Par Philippe Vienne – Docteur en sociologie et chercheur au Centre de sociologie de l’éducation de l’ULB, Professeur aux universités de Mons Hainaut (UMH) et à l’ULB et auteur de l’ouvrage Comprendre les violences à l’école, Bruxelles : De Boeck, 2003.

Un article initialement publié dans le trimestriel de l’Université de Paix, en juin 2010.

La thématique des violences scolaires (ou « violences à l’école ») est apparue avec les années 1990. Ce qui ne signifie pas que le problème social qui se cache derrière cette appellation n’existait pas dans les écoles auparavant. Mais on lui donnait alors plus simplement, et peut-être à raison, le nom de chahut (en parlant également d’incidents scolaires).

Avec l’usage grandissant de la référence à la notion de violence, notamment dans les médias, s’est également opérée une institutionnalisation de cette désignation, parce que tant la recherche que les politiques publiques en ont systématisé l’usage. En France (1994), puis en Communauté française de Belgique (à partir de 1999), les pouvoirs publics ont donc commandité une série de recherches sous cette appellation à des spécialistes de différentes disciplines (criminologie, épidémiologie, pédagogie, psychologie, sociologie).

Pourtant, un certain nombre de questions peuvent être soulevées sur cette vague de recherches.

L’approche dominante a largement reposé sur la demande du politique consistant à « chiffrer » la violence, un peu comme dans les années 1970 quand le politique souhaitait à tout prix en France chiffrer « l’insécurité » ou le « sentiment d’insécurité ». Cette focalisation sur la question du chiffrage, afin d’établir une sorte de « baromètre » de la violence, s’est largement faite au détriment de la compréhension de ce phénomène et des questions sociales plus complexes qu’il soulève.
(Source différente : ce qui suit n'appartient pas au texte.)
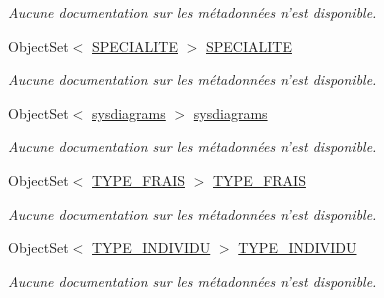 \begin{DoxyCompactItemize}
\begin{DoxyCompactList}\small\item\em Aucune documentation sur les métadonnées n'est disponible. \end{DoxyCompactList}\item 
Object\-Set$<$ \hyperlink{class_model_1_1_s_p_e_c_i_a_l_i_t_e}{S\-P\-E\-C\-I\-A\-L\-I\-T\-E} $>$ \hyperlink{class_model_1_1_b_d_d___s_i_o7_entities_ac2e52a3850fb20c481adac53dd529ab0}{S\-P\-E\-C\-I\-A\-L\-I\-T\-E}
\begin{DoxyCompactList}\small\item\em Aucune documentation sur les métadonnées n'est disponible. \end{DoxyCompactList}\item 
Object\-Set$<$ \hyperlink{class_model_1_1sysdiagrams}{sysdiagrams} $>$ \hyperlink{class_model_1_1_b_d_d___s_i_o7_entities_a58f4c74a27a387297972be29496fd65b}{sysdiagrams}
\begin{DoxyCompactList}\small\item\em Aucune documentation sur les métadonnées n'est disponible. \end{DoxyCompactList}\item 
Object\-Set$<$ \hyperlink{class_model_1_1_t_y_p_e___f_r_a_i_s}{T\-Y\-P\-E\-\_\-\-F\-R\-A\-I\-S} $>$ \hyperlink{class_model_1_1_b_d_d___s_i_o7_entities_a9a8272432096c86002858504785d663d}{T\-Y\-P\-E\-\_\-\-F\-R\-A\-I\-S}
\begin{DoxyCompactList}\small\item\em Aucune documentation sur les métadonnées n'est disponible. \end{DoxyCompactList}\item 
Object\-Set$<$ \hyperlink{class_model_1_1_t_y_p_e___i_n_d_i_v_i_d_u}{T\-Y\-P\-E\-\_\-\-I\-N\-D\-I\-V\-I\-D\-U} $>$ \hyperlink{class_model_1_1_b_d_d___s_i_o7_entities_a1b24dfc017d342ad01ac90045173c72c}{T\-Y\-P\-E\-\_\-\-I\-N\-D\-I\-V\-I\-D\-U}
\begin{DoxyCompactList}\small\item\em Aucune documentation sur les métadonnées n'est disponible. \end{DoxyCompactList}\item 

\end{DoxyCompactItemize}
Il s’agissait pour certains chercheurs de chiffrer à tout prix, quitte à comparer des phénomènes incomparables entre eux et complètement coupés du contexte qui les a fait surgir, à des fins de computation commode. La signification que les comportements comptabilisés (par voie d’enquêtes), additionnés et éventuellement corrélés entre eux avaient sur le terrain des écoles, se perdait complètement dans ces exercices de chiffrage.

Un autre problème résidait dans la focalisation, y compris au sein même des commandites de recherche, sur les désordres commis par les élèves. La possibilité que l’école en tant qu’institution puisse générer de la violence, ou que des phénomènes structuraux d’inégalités scolaires puissent jouer un rôle dans la fabrication de la violence scolaire, ou encore le fait que dans certaines écoles, la violence s’avère être une construction collective entre élèves et membres du personnel scolaire, est largement évacuée au profit d’un traitement purement technique, notamment par les psychologues ou les épidémiologistes, du « comportement » violent des seuls élèves ou du « risque » décrit.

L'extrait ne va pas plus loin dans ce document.